The number of new real estate business openings increased by 31% in Q1 2025, reaching 3,785, compared to 2,880 in Q4 2025, according to research from Cynergy Bank.
Cynergy Bank said the increase signals “remarkable resilience and return of confidence” in property markets despite broader economic headwinds.
The increase made the UK real estate sector the top performer for business creation in Q1, with the highest ratio of start-ups compared to closures across all industries.
Real estate business start-ups in the quarter significantly outpaced the 2,645 closures.
The data found the average turnover of firms shutting their doors reached its highest level since records began in 2017, at £329,000, with the total turnover of businesses closing or moving overseas hitting £27.4bn in Q1, £5.1bn more than this time last year.

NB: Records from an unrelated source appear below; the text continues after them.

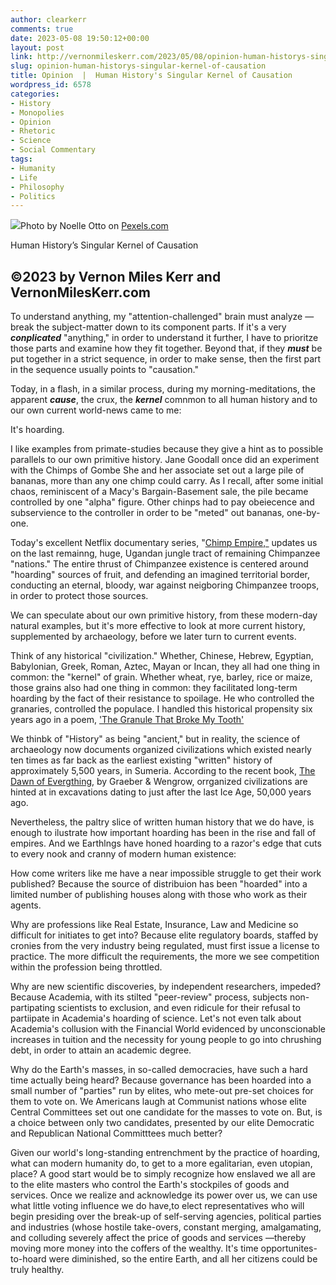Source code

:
 ```yaml
---
author: clearkerr
comments: true
date: 2023-05-08 19:50:12+00:00
layout: post
link: http://vernonmileskerr.com/2023/05/08/opinion-human-historys-singular-kernel-of-causation/
slug: opinion-human-historys-singular-kernel-of-causation
title: Opinion  |  Human History's Singular Kernel of Causation
wordpress_id: 6578
categories:
- History
- Monopolies
- Opinion
- Rhetoric
- Science
- Social Commentary
tags:
- Humanity
- Life
- Philosophy
- Politics
---
```



![](https://vernonmileskerr.files.wordpress.com/2023/05/pexels-photo-906088.jpeg)Photo by Noelle Otto on [Pexels.com](https://www.pexels.com/photo/human-hand-near-brown-grains-at-daytime-906088/)





Human History’s Singular Kernel of Causation







## ©2023 by Vernon Miles Kerr and VernonMilesKerr.com







To understand anything, my "attention-challenged" brain must analyze — break the subject-matter down to its component parts.  If it's a very _**conplicated**_ "anything," in order to understand it further, I have to prioritze those parts and examine how they fit together.  Beyond that, if they **_must_** be put together in a strict sequence, in order to make sense, then the first part in the sequence usually points to "causation."   







Today, in a flash, in a similar process, during my morning-meditations, the apparent _**cause**_, the crux, the **_kernel_** comnmon to all human history and to our own current world-news came to me:







It's hoarding.







I like examples from primate-studies because they give a hint as to possible parallels to our own primitive history.  Jane Goodall once did an experiment with the Chimps of Gombe  She and her associate set out a large pile of bananas, more than any one chimp could carry.  As I recall,  after some initial chaos, reminiscent of a Macy's Bargain-Basement sale,  the pile became controlled by one "alpha" figure.  Other chinps had to pay obeiecence and subservience to the controller in order to be "meted" out bananas, one-by-one.  







Today's excellent Netflix documentary series, "[Chimp Empire,"](https://www.netflix.com/title/81311783)  updates us on the last remainng, huge, Ugandan jungle tract of remaining Chimpanzee "nations."  The entire thrust of Chimpanzee existence is centered around "hoarding"  sources of fruit, and defending an imagined territorial border, conducting an eternal, bloody, war against neigboring Chimpanzee troops, in order to protect those sources. 







We can speculate about our own primitive history, from these modern-day natural examples, but  it's more effective to look at more current history, supplemented by archaeology, before we later turn to current events.







Think of any historical "civilization."   Whether, Chinese, Hebrew, Egyptian, Babylonian, Greek, Roman, Aztec, Mayan or Incan, they all had one thing in common:  the "kernel" of grain.  Whether wheat, rye, barley, rice or maize, those grains also had one thing in common:  they facilitated long-term hoarding by the fact of their resistance to spoilage. He who controlled the granaries, controlled the populace.  I handled this  historical propensity six years ago in a poem, ['The Granule That Broke My Tooth'](https://vernonmileskerr.com/2017/09/25/poetry-the-granule-that-broke-my-tooth/)







We thinbk of "History" as being  "ancient," but in reality, the science of archaeology now documents organized civilizations which existed nearly ten times as far back as the earliest existing "written" history of approximately 5,500 years, in Sumeria.  According to the recent book, [The Dawn of Evergthing](https://www.amazon.com/Dawn-Everything-New-History-Humanity/dp/0374157359), by Graeber & Wengrow, orrganized  civilizations are hinted at in excavations dating to just after the last Ice Age, 50,000 years ago. 







Nevertheless, the paltry slice of written human history that we do have, is enough to ilustrate how important hoarding has been in the rise and fall of empires.  And we Earthlngs have honed hoarding to a razor's edge that cuts to every nook and cranny of modern human existence:  







How come writers like me have a near impossible struggle to get their work published?  Because the source of distribuion has been "hoarded" into a limited number of  publishing houses along with those who work as their agents. 







Why are professions like Real Estate, Insurance, Law and Medicine so difficult for initiates to get into? Because elite regulatory boards, staffed by cronies from the very industry being regulated, must first issue a license to practice.  The more difficult the requirements, the more we see competition within the profession being  throttled. 







Why are new scientific discoveries, by independent researchers, impeded?  Because Academia, with its stilted "peer-review" process, subjects non-partipating scientists to exclusion, and even ridicule for their refusal to partiipate in Academia's hoarding of science.  Let's not even talk about Academia's  collusion with the Financial World evidenced by unconscionable increases in tuition and the necessity for young people to go into chrushing debt, in order to attain an academic degree. 







Why do the Earth's masses, in so-called democracies, have such a hard time actually being heard?  Because governance has been hoarded into a small number of "parties" run by elites, who mete-out pre-set choices for them to vote on.  We Americans laugh at Communist nations whose elite Central Committees set out one candidate for the masses to vote on.  But, is a choice between only two candidates, presented by  our elite Democratic and Republican National Committtees much better? 







Given our world's long-standing entrenchment by the practice of hoarding, what can modern humanity do, to get to a more egalitarian, even utopian, place?  A good start would be to simply recognize how enslaved we all are to the elite masters who control the Earth's stockpiles of goods and services.  Once we realize and acknowledge its power over us, we can use what little voting influence we do have,to elect representatives who will begin presiding over the break-up of self-serving agencies, political parties and industries (whose hostile take-overs, constant merging, amalgamating, and colluding severely affect the price of goods and services —thereby  moving more money into the coffers of the wealthy.  It's time opportunites-to-hoard were diminished, so the entire Earth, and all her citizens could be truly healthy. 





















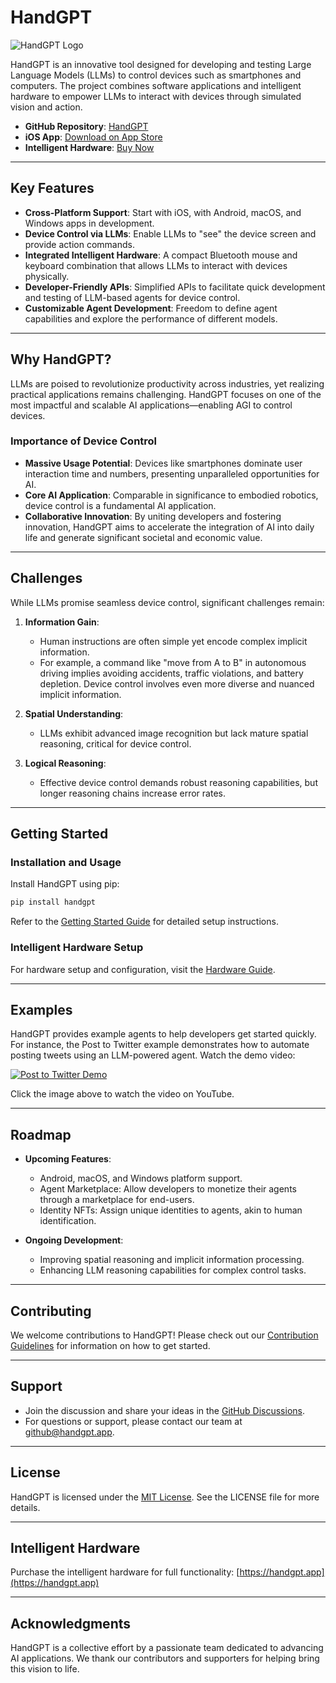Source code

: # HandGPT

![HandGPT Logo](https://handgpt.app/logo.png)

HandGPT is an innovative tool designed for developing and testing Large Language Models (LLMs) to control devices such as smartphones and computers. The project combines software applications and intelligent hardware to empower LLMs to interact with devices through simulated vision and action.

- **GitHub Repository**: [HandGPT](https://github.com/handgpt/HandGPT)
- **iOS App**: [Download on App Store](https://apps.apple.com/us/app/handgpt/id6737915559)
- **Intelligent Hardware**: [Buy Now](https://handgpt.app)

---

## Key Features

- **Cross-Platform Support**: Start with iOS, with Android, macOS, and Windows apps in development.
- **Device Control via LLMs**: Enable LLMs to "see" the device screen and provide action commands.
- **Integrated Intelligent Hardware**: A compact Bluetooth mouse and keyboard combination that allows LLMs to interact with devices physically.
- **Developer-Friendly APIs**: Simplified APIs to facilitate quick development and testing of LLM-based agents for device control.
- **Customizable Agent Development**: Freedom to define agent capabilities and explore the performance of different models.

---

## Why HandGPT?

LLMs are poised to revolutionize productivity across industries, yet realizing practical applications remains challenging. HandGPT focuses on one of the most impactful and scalable AI applications—enabling AGI to control devices.

### Importance of Device Control

- **Massive Usage Potential**: Devices like smartphones dominate user interaction time and numbers, presenting unparalleled opportunities for AI.
- **Core AI Application**: Comparable in significance to embodied robotics, device control is a fundamental AI application.
- **Collaborative Innovation**: By uniting developers and fostering innovation, HandGPT aims to accelerate the integration of AI into daily life and generate significant societal and economic value.

---

## Challenges

While LLMs promise seamless device control, significant challenges remain:

1. **Information Gain**:
   - Human instructions are often simple yet encode complex implicit information.
   - For example, a command like "move from A to B" in autonomous driving implies avoiding accidents, traffic violations, and battery depletion. Device control involves even more diverse and nuanced implicit information.

2. **Spatial Understanding**:
   - LLMs exhibit advanced image recognition but lack mature spatial reasoning, critical for device control.

3. **Logical Reasoning**:
   - Effective device control demands robust reasoning capabilities, but longer reasoning chains increase error rates.

---

## Getting Started

### Installation and Usage
Install HandGPT using pip:

```bash
pip install handgpt
```

Refer to the [Getting Started Guide](docs/getting_started.md) for detailed setup instructions.

### Intelligent Hardware Setup
For hardware setup and configuration, visit the [Hardware Guide](docs/hardware.md).

---

## Examples

HandGPT provides example agents to help developers get started quickly. For instance, the Post to Twitter example demonstrates how to automate posting tweets using an LLM-powered agent. Watch the demo video:

[![Post to Twitter Demo](https://img.youtube.com/vi/9GSG7uFv8p8/0.jpg)](https://www.youtube.com/watch?v=9GSG7uFv8p8)

Click the image above to watch the video on YouTube.

---

## Roadmap

- **Upcoming Features**:
  - Android, macOS, and Windows platform support.
  - Agent Marketplace: Allow developers to monetize their agents through a marketplace for end-users.
  - Identity NFTs: Assign unique identities to agents, akin to human identification.

- **Ongoing Development**:
  - Improving spatial reasoning and implicit information processing.
  - Enhancing LLM reasoning capabilities for complex control tasks.

---

## Contributing

We welcome contributions to HandGPT! Please check out our [Contribution Guidelines](CONTRIBUTING.md) for information on how to get started.

---

## Support

- Join the discussion and share your ideas in the [GitHub Discussions](https://github.com/handgpt/HandGPT/discussions).
- For questions or support, please contact our team at [github@handgpt.app](mailto:github@handgpt.app).

---

## License

HandGPT is licensed under the [MIT License](LICENSE.md). See the LICENSE file for more details.

---

## Intelligent Hardware

Purchase the intelligent hardware for full functionality:
[https://handgpt.app](https://handgpt.app)

---

## Acknowledgments

HandGPT is a collective effort by a passionate team dedicated to advancing AI applications. We thank our contributors and supporters for helping bring this vision to life.
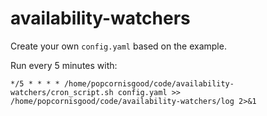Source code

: # availability-watchers

Create your own `config.yaml` based on the example.

Run every 5 minutes with:

```
*/5 * * * * /home/popcornisgood/code/availability-watchers/cron_script.sh config.yaml >> /home/popcornisgood/code/availability-watchers/log 2>&1
```
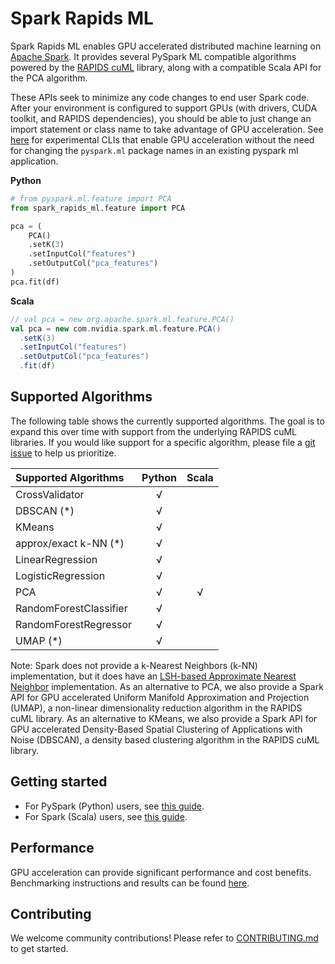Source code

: # Spark Rapids ML

Spark Rapids ML enables GPU accelerated distributed machine learning on [Apache Spark](https://spark.apache.org/).  It provides several PySpark ML compatible algorithms powered by the [RAPIDS cuML](https://docs.rapids.ai/api/cuml/stable/) library, along with a compatible Scala API for the PCA algorithm.

These APIs seek to minimize any code changes to end user Spark code.  After your environment is configured to support GPUs (with drivers, CUDA toolkit, and RAPIDS dependencies), you should be able to just change an import statement or class name to take advantage of GPU acceleration.   See [here](./python/README.md#clis-enabling-no-package-import-change) for experimental CLIs that enable GPU acceleration without the need for changing the `pyspark.ml` package names in an existing pyspark ml application.

**Python**
```python
# from pyspark.ml.feature import PCA
from spark_rapids_ml.feature import PCA

pca = (
    PCA()
    .setK(3)
    .setInputCol("features")
    .setOutputCol("pca_features")
)
pca.fit(df)
```

**Scala**
```scala
// val pca = new org.apache.spark.ml.feature.PCA()
val pca = new com.nvidia.spark.ml.feature.PCA()
  .setK(3)
  .setInputCol("features")
  .setOutputCol("pca_features")
  .fit(df)
```

## Supported Algorithms

The following table shows the currently supported algorithms.  The goal is to expand this over time with support from the underlying RAPIDS cuML libraries.  If you would like support for a specific algorithm, please file a [git issue](https://github.com/NVIDIA/spark-rapids-ml/issues) to help us prioritize.

| Supported Algorithms   | Python | Scala |
| :--------------------- | :----: | :---: |
| CrossValidator         |   √    |       |
| DBSCAN (*)             |   √    |       |
| KMeans                 |   √    |       |
| approx/exact k-NN (*)  |   √    |       |
| LinearRegression       |   √    |       |
| LogisticRegression     |   √    |       | 
| PCA                    |   √    |   √   |
| RandomForestClassifier |   √    |       |
| RandomForestRegressor  |   √    |       |
| UMAP (*)               |   √    |       |

Note: Spark does not provide a k-Nearest Neighbors (k-NN) implementation, but it does have an [LSH-based Approximate Nearest Neighbor](https://spark.apache.org/docs/latest/ml-features.html#approximate-nearest-neighbor-search) implementation.   As an alternative to PCA, we also provide a Spark API for GPU accelerated Uniform Manifold Approximation and Projection (UMAP), a non-linear dimensionality reduction algorithm in the RAPIDS cuML library.   As an alternative to KMeans, we also provide a Spark API for GPU accelerated Density-Based Spatial Clustering of Applications with Noise (DBSCAN), a density based clustering algorithm in the RAPIDS cuML library.

## Getting started

- For PySpark (Python) users, see [this guide](python/README.md).
- For Spark (Scala) users, see [this guide](jvm/README.md).

## Performance

GPU acceleration can provide significant performance and cost benefits.  Benchmarking instructions and results can be found [here](python/benchmark/README.md).

## Contributing

We welcome community contributions!  Please refer to [CONTRIBUTING.md](CONTRIBUTING.md) to get started.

Real estate outperformed other growing sectors such as education, finance and insurance, and health and social care. In contrast, in the agricultural sector, the research found that fewer than half of shutting businesses are being replaced.
Cynergy Bank chief executive Nick Fahy said: “The real estate sector’s outstanding performance highlights its vital role as a driver of UK economic resilience.
“With significantly more businesses opening than closing, the property sector continues to demonstrate adaptability and entrepreneurial spirit in a challenging market, despite continuing challenges like April’s National Insurance hikes” for employers.